The book carries a very interesting account of the pioneering work which went into the reconstruction represented in the hockey stick graph, and the vast amounts of data involved. In the 1999 paper which extended the period covered by the graph back from 1400 to 1000 Bradley points to the title as a sign of the caution with which the authors proceeded: “Northern Hemisphere Temperatures during the Past Millennium: Inferences, Uncertainties, and Limitations.” He also offers an illuminating account of the role of peer review in testing advances in scientific knowledge. Indeed throughout the book there is a strong underlying sense of science as the work of a community of people constantly analysing and evaluating the findings that emerge.
Mention must be made of the global warming primer provided in one of the chapters of the book. Maintaining the conversational tone which marks much of the book Bradley leads the reader through an admirably clear and logical traverse of the central findings of the science. His account of the warming globe includes explanations of how carefully the instrumental data from the last 150 years has been collected and given appropriate weight, an enterprise he was engaged with in one of his early research projects. He explains the part played by the trace greenhouse gases in producing the warming and highlights the threatening speed with which the changes are occurring.

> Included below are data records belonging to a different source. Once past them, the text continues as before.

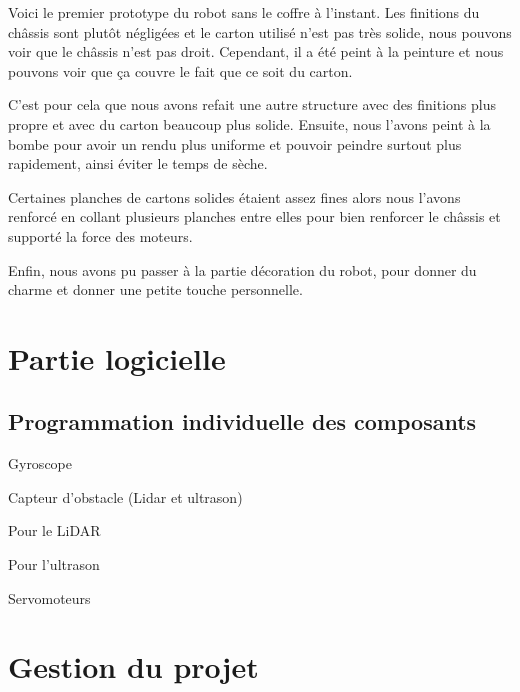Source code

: \documentclass[a4paper,12pt]{report}  %
\begin{document}
Voici le premier prototype du robot sans le coffre à l’instant. Les finitions du châssis sont plutôt négligées et le carton utilisé n’est pas très solide, nous pouvons voir que le châssis n’est pas droit. Cependant, il a été peint à la peinture et nous pouvons voir que ça couvre le fait que ce soit du carton. 

C’est pour cela que nous avons refait une autre structure avec des finitions plus propre et avec du carton beaucoup plus solide. Ensuite, nous l’avons peint à la bombe pour avoir un rendu plus uniforme et pouvoir peindre surtout plus rapidement, ainsi éviter le temps de sèche. 

Certaines planches de cartons solides étaient assez fines alors nous l’avons renforcé en collant plusieurs planches entre elles pour bien renforcer le châssis et supporté la force des moteurs.

Enfin, nous avons pu passer à la partie décoration du robot, pour donner du charme et donner une petite touche personnelle.



\section{Partie logicielle}

\subsection{Programmation individuelle des composants}
Gyroscope

Capteur d’obstacle (Lidar et ultrason)

Pour le LiDAR

Pour l’ultrason

Servomoteurs



%
%
%

\section{Gestion du projet}
\end{document}
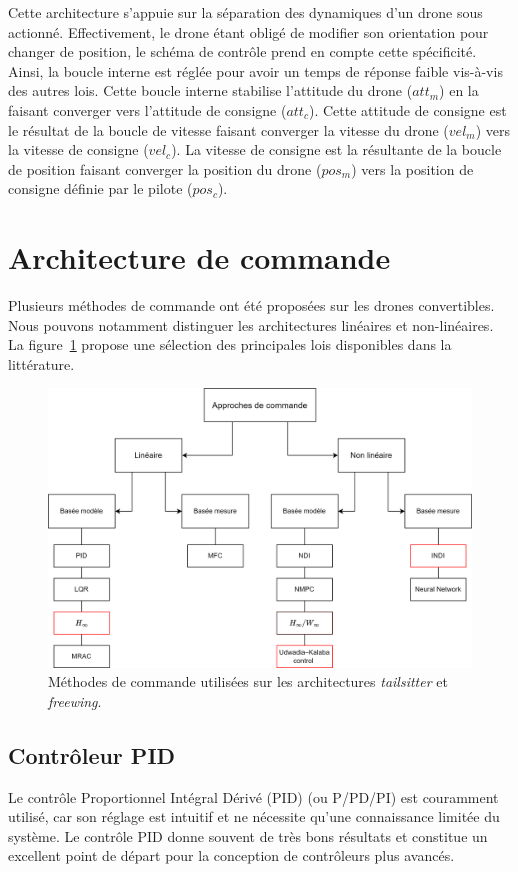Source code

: Cette architecture s'appuie sur la séparation des dynamiques d'un drone sous actionné. Effectivement, le drone étant obligé de modifier son orientation pour changer de position, le schéma de contrôle prend en compte cette spécificité. Ainsi, la boucle interne est réglée pour avoir un temps de réponse faible vis-à-vis des autres lois. Cette boucle interne stabilise l'attitude du drone ($att_{m}$) en la faisant converger vers l'attitude de consigne ($att_{c}$). Cette attitude de consigne est le résultat de la boucle de vitesse faisant converger la vitesse du drone ($vel_{m}$) vers la vitesse de consigne ($vel_{c}$). La vitesse de consigne est la résultante de la boucle de position faisant converger la position du drone ($pos_{m}$) vers la position de consigne définie par le pilote ($pos_{c}$).


\section{Architecture de commande}
\label{sec:archcmd}
Plusieurs méthodes de commande ont été proposées sur les drones convertibles. Nous pouvons notamment distinguer les architectures linéaires et non-linéaires. La figure~\ref{fig:methodecmd} propose une sélection des principales lois disponibles dans la littérature.

\begin{figure}[H]
    \centerline{
    \includegraphics[trim=0cm 0cm 0cm 0cm,clip,width=0.8\columnwidth]{figures/controle_methode.png}}
    \caption{Méthodes de commande utilisées sur les architectures \textit{tailsitter} et \textit{freewing}.}
    \label{fig:methodecmd}
\end{figure}


\subsection*{Contrôleur PID}
\label{sec:PID}
Le contrôle Proportionnel Intégral Dérivé (PID) (ou P/PD/PI) est couramment utilisé, car son réglage est intuitif et ne nécessite qu'une connaissance limitée du système. Le contrôle PID donne souvent de très bons résultats et constitue un excellent point de départ pour la conception de contrôleurs plus avancés.

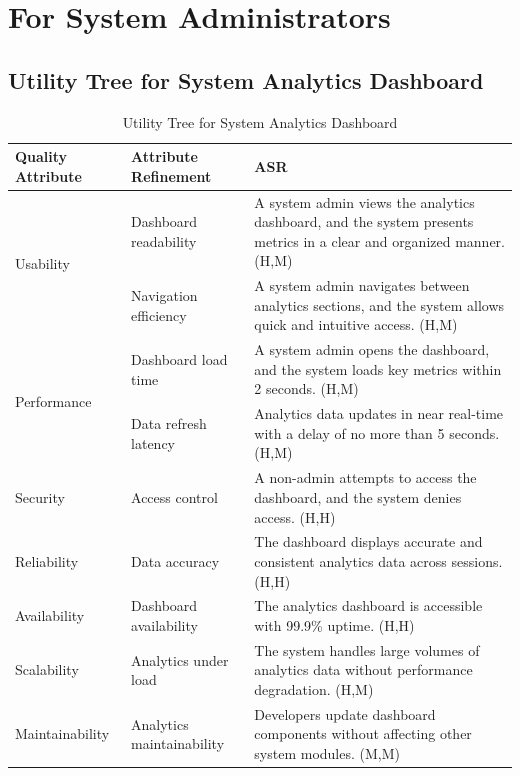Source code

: \documentclass{article}
\begin{document}
\section{For System Administrators}

\subsection{Utility Tree for System Analytics Dashboard}

\begin{table}[H]
\centering
\caption{Utility Tree for System Analytics Dashboard}
\begin{tabular}{|p{3cm}|p{4cm}|p{7cm}|}
\hline
\textbf{Quality Attribute} & \textbf{Attribute Refinement} & \textbf{ASR} \\
\hline

\multirow{2}{*}{Usability}
& Dashboard readability
& A system admin views the analytics dashboard, and the system presents metrics in a clear and organized manner. (H,M) \\
\cline{2-3}
& Navigation efficiency
& A system admin navigates between analytics sections, and the system allows quick and intuitive access. (H,M) \\
\hline

\multirow{2}{*}{Performance}
& Dashboard load time
& A system admin opens the dashboard, and the system loads key metrics within 2 seconds. (H,M) \\
\cline{2-3}
& Data refresh latency
& Analytics data updates in near real-time with a delay of no more than 5 seconds. (H,M) \\
\hline

Security
& Access control
& A non-admin attempts to access the dashboard, and the system denies access. (H,H) \\
\hline

Reliability
& Data accuracy
& The dashboard displays accurate and consistent analytics data across sessions. (H,H) \\
\hline

Availability
& Dashboard availability
& The analytics dashboard is accessible with 99.9\% uptime. (H,H) \\
\hline

Scalability
& Analytics under load
& The system handles large volumes of analytics data without performance degradation. (H,M) \\
\hline

Maintainability
& Analytics maintainability
& Developers update dashboard components without affecting other system modules. (M,M) \\
\hline


\end{tabular}
\end{table}
\end{document}
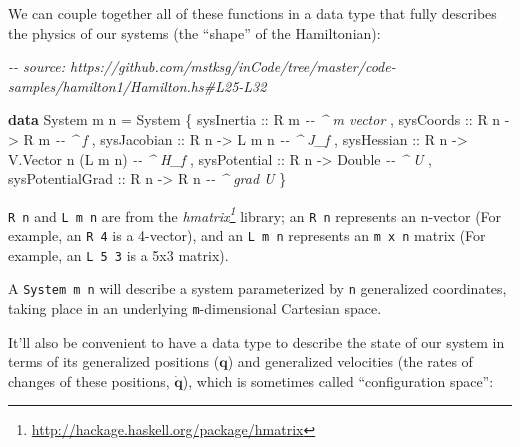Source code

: \documentclass[]{article}
\newenvironment{Shaded}{}{}
\newcommand{\CommentTok}[1]{\textcolor[rgb]{0.38,0.63,0.69}{\textit{#1}}}
\newcommand{\DataTypeTok}[1]{\textcolor[rgb]{0.56,0.13,0.00}{#1}}
\newcommand{\KeywordTok}[1]{\textcolor[rgb]{0.00,0.44,0.13}{\textbf{#1}}}
\newcommand{\NormalTok}[1]{#1}
\newcommand{\OtherTok}[1]{\textcolor[rgb]{0.00,0.44,0.13}{#1}}
\renewcommand{\href}[2]{#2\footnote{\url{#1}}}
\begin{document}
We can couple together all of these functions in a data type that fully
describes the physics of our systems (the ``shape'' of the Hamiltonian):

\begin{Shaded}
\begin{Highlighting}[]
\CommentTok{{-}{-} source: https://github.com/mstksg/inCode/tree/master/code{-}samples/hamilton1/Hamilton.hs\#L25{-}L32}

\KeywordTok{data} \DataTypeTok{System}\NormalTok{ m n }\OtherTok{=} \DataTypeTok{System}
\NormalTok{    \{}\OtherTok{ sysInertia       ::} \DataTypeTok{R}\NormalTok{ m                         }\CommentTok{{-}{-} \^{} \textquotesingle{}m\textquotesingle{} vector}
\NormalTok{    ,}\OtherTok{ sysCoords        ::} \DataTypeTok{R}\NormalTok{ n }\OtherTok{{-}\textgreater{}} \DataTypeTok{R}\NormalTok{ m                  }\CommentTok{{-}{-} \^{} f}
\NormalTok{    ,}\OtherTok{ sysJacobian      ::} \DataTypeTok{R}\NormalTok{ n }\OtherTok{{-}\textgreater{}} \DataTypeTok{L}\NormalTok{ m n                }\CommentTok{{-}{-} \^{} J\_f}
\NormalTok{    ,}\OtherTok{ sysHessian       ::} \DataTypeTok{R}\NormalTok{ n }\OtherTok{{-}\textgreater{}} \DataTypeTok{V.Vector}\NormalTok{ n (}\DataTypeTok{L}\NormalTok{ m n)   }\CommentTok{{-}{-} \^{} H\_f}
\NormalTok{    ,}\OtherTok{ sysPotential     ::} \DataTypeTok{R}\NormalTok{ n }\OtherTok{{-}\textgreater{}} \DataTypeTok{Double}               \CommentTok{{-}{-} \^{} U}
\NormalTok{    ,}\OtherTok{ sysPotentialGrad ::} \DataTypeTok{R}\NormalTok{ n }\OtherTok{{-}\textgreater{}} \DataTypeTok{R}\NormalTok{ n                  }\CommentTok{{-}{-} \^{} grad U}
\NormalTok{    \}}
\end{Highlighting}
\end{Shaded}

\texttt{R\ n} and \texttt{L\ m\ n} are from the
\emph{\href{http://hackage.haskell.org/package/hmatrix}{hmatrix}} library; an
\texttt{R\ n} represents an n-vector (For example, an \texttt{R\ 4} is a
4-vector), and an \texttt{L\ m\ n} represents an \texttt{m\ x\ n} matrix (For
example, an \texttt{L\ 5\ 3} is a 5x3 matrix).

A \texttt{System\ m\ n} will describe a system parameterized by \texttt{n}
generalized coordinates, taking place in an underlying \texttt{m}-dimensional
Cartesian space.

It'll also be convenient to have a data type to describe the state of our system
in terms of its generalized positions (\(\mathbf{q}\)) and generalized
velocities (the rates of changes of these positions, \(\dot{\mathbf{q}}\)),
which is sometimes called ``configuration space'':
\end{document}
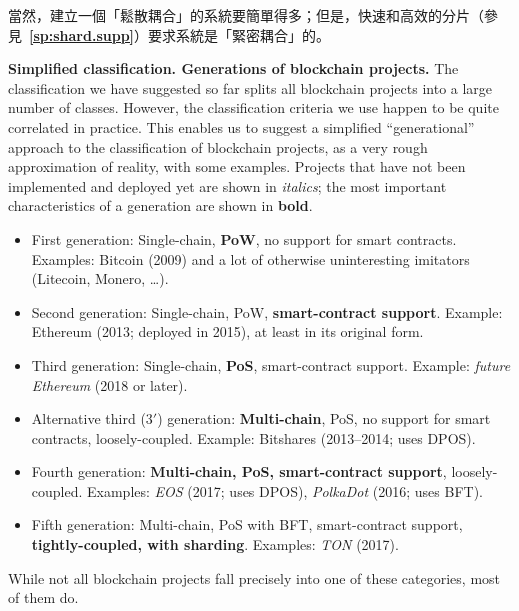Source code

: \documentclass[12pt,oneside]{article}
\def\makepoint#1{\medbreak\noindent{\bf #1.\ }}
\def\nxsubpoint{\refstepcounter{subsubsection}%
  \smallbreak\makepoint{\thesubsubsection}}
\def\refpoint#1{{\rm\textbf{\ref{#1}}}}
\let\ptref=\refpoint
\def\embt(#1.){\textbf{#1.}}
\begin{document}
當然，建立一個「鬆散耦合」的系統要簡單得多；但是，快速和高效的分片（參見~\ptref{sp:shard.supp}）要求系統是「緊密耦合」的。

\nxsubpoint\label{sp:blkch.gen} \embt(Simplified
classification. Generations of blockchain projects.)  The
classification we have suggested so far splits all blockchain projects
into a large number of classes. However, the classification criteria
we use happen to be quite correlated in practice. This enables us to
suggest a simplified ``generational'' approach to the classification
of blockchain projects, as a very rough approximation of reality,
with some examples. Projects that have not been implemented and
deployed yet are shown in {\em italics}; the most important
characteristics of a generation are shown in {\bf bold}.
\begin{itemize}
\item First generation: Single-chain, {\bf PoW}, no support for smart
  contracts. Examples: Bitcoin (2009) and a lot of otherwise
  uninteresting imitators (Litecoin, Monero, \dots).
\item Second generation: Single-chain, PoW, {\bf smart-contract
  support}. Example: Ethereum (2013; deployed in 2015), at least in
  its original form.
\item Third generation: Single-chain, {\bf PoS}, smart-contract
  support. Example: {\em future Ethereum} (2018 or later).
\item Alternative third ($3'$) generation: {\bf Multi-chain}, PoS, no
  support for smart contracts, loosely-coupled. Example: Bitshares
  (2013--2014; uses DPOS).
\item Fourth generation: {\bf Multi-chain, PoS, smart-contract
  support}, loosely-coupled. Examples: {\em EOS\/} (2017; uses DPOS),
  {\em PolkaDot\/} (2016; uses BFT).
\item Fifth generation: Multi-chain, PoS with BFT, smart-contract
  support, {\bf tightly-coupled, with sharding}. Examples: {\em TON\/}
  (2017).
\end{itemize}
While not all blockchain projects fall precisely into one of these
categories, most of them do.
\end{document}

Tackling the problem is already daunting. If we get to 450 parts per million of carbon dioxide in the atmosphere and were then to stop altogether it would still take a thousand years for the level to return naturally to 350 ppm. Bradley acknowledges the inadequacies of the Kyoto Protocol but still sees it as critically important because for the first time the greenhouse gas problem was universally acknowledged and it set most nations of the world on the path to emissions reduction. He finds some reason for hope on the grounds that we are moving, however laboriously, in the right direction.
The doubt merchants still do everything they can to stop the needed actions. Bradley surveys some of the campaigns they have mounted and continue to pursue. Climategate was one of the worst, and the hounding of Phil Jones appalling.
“Phil is a great guy, as honest as the day is long, and his research has always been careful, thoughtful and significant. The notion that he would purposely manipulate data to deceive anybody is completely ludicrous.”
Bradley’s book is a valuable insight into the harrying that many climate scientists have had to endure over the past two decades. It lets us see what it is like to be on the receiving end of political intimidation and ranting deniers in the media and the blogosphere. These scientists, who have simply gone about their work as they should, have been reviled and threatened, sometimes at high levels of government. Powerful vested interests have gone to war against the science which reveals the dangers threatening humankind. Bradley uses the word malevolent only once, and evil not at all, but both words came to my mind frequently.